▶ _Problem statement_
Go over the entries below line by line, copying each one that contains the word "images".

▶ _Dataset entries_
----------
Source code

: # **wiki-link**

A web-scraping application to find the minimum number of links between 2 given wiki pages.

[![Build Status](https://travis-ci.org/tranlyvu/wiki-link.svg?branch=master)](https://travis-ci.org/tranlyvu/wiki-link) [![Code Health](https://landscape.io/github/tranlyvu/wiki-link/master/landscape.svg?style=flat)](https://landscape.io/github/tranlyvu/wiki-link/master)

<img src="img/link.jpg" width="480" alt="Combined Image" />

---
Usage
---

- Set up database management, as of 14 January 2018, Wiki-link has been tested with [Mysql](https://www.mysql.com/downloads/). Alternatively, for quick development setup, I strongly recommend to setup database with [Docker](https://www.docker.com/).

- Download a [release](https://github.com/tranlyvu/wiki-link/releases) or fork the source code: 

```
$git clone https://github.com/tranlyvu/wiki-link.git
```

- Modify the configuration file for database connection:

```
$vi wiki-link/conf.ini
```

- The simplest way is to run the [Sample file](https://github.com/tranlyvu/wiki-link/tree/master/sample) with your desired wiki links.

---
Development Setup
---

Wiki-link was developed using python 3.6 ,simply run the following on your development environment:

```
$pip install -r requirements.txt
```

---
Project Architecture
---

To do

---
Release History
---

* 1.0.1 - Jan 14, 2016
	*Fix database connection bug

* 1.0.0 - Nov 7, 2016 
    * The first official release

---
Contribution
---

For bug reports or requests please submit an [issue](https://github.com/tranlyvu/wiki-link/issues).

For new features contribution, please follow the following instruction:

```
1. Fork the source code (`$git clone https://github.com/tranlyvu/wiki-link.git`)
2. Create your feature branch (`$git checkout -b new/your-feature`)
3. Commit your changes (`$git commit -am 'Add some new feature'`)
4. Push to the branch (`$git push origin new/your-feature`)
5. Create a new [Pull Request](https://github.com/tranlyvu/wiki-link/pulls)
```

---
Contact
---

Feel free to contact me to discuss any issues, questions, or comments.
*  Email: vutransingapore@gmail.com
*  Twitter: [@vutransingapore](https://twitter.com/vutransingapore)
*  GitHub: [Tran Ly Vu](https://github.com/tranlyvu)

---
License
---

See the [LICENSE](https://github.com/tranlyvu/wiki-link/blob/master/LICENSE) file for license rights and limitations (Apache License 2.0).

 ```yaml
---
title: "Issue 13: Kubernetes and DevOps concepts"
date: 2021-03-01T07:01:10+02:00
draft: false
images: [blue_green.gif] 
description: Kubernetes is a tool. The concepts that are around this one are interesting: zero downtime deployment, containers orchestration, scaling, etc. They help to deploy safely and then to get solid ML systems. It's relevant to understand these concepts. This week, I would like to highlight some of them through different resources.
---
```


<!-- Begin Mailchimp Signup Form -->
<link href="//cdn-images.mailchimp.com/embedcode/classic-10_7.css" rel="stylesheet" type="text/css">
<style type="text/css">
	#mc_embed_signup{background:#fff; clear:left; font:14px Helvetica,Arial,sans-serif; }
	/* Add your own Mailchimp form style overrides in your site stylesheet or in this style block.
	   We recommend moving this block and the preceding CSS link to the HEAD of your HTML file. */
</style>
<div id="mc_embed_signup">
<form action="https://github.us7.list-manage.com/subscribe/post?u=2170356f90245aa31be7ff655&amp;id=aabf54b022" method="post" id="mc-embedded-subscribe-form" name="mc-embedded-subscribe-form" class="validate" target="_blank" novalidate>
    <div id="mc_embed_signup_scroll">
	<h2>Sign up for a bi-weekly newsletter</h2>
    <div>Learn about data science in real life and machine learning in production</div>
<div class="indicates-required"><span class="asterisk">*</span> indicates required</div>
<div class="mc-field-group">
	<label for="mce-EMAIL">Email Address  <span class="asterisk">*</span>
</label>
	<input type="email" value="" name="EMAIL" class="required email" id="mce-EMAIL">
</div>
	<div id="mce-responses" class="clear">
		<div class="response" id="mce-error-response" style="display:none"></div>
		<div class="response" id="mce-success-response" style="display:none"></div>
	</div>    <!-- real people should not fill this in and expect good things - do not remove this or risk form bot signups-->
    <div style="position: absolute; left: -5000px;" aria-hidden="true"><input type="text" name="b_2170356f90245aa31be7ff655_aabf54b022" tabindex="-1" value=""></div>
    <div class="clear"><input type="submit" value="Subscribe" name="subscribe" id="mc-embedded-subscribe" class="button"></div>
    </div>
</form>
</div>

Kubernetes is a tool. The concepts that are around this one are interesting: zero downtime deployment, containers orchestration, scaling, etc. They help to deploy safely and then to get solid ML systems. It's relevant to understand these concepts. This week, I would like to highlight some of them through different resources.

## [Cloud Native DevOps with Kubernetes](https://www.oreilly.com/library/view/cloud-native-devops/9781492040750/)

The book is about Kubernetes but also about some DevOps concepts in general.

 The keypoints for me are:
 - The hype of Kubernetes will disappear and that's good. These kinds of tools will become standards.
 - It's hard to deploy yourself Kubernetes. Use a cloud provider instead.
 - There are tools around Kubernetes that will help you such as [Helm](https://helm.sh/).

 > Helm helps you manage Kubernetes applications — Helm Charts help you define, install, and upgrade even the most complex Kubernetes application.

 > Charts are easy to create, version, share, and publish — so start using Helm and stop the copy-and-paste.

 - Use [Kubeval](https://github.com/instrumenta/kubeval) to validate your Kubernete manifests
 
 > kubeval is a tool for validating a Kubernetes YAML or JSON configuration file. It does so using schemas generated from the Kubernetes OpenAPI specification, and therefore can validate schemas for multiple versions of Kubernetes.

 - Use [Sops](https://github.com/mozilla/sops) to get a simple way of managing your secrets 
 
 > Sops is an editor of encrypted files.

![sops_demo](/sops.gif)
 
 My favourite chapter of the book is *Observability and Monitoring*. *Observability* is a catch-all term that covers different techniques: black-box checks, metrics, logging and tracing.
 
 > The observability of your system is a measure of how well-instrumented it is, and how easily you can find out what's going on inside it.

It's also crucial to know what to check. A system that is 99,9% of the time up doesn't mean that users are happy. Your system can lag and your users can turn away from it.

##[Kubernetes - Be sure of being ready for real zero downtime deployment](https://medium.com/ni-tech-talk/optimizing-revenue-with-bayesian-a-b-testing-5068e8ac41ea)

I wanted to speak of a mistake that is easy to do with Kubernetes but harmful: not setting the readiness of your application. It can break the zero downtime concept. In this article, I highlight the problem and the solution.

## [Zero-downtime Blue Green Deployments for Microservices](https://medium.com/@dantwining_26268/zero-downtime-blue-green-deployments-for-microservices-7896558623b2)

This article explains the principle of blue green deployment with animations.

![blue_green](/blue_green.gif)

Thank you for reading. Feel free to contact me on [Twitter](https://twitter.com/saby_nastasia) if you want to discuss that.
----------
▶ _Expected answer_
images: [blue_green.gif] 
<link href="//cdn-images.mailchimp.com/embedcode/classic-10_7.css" rel="stylesheet" type="text/css">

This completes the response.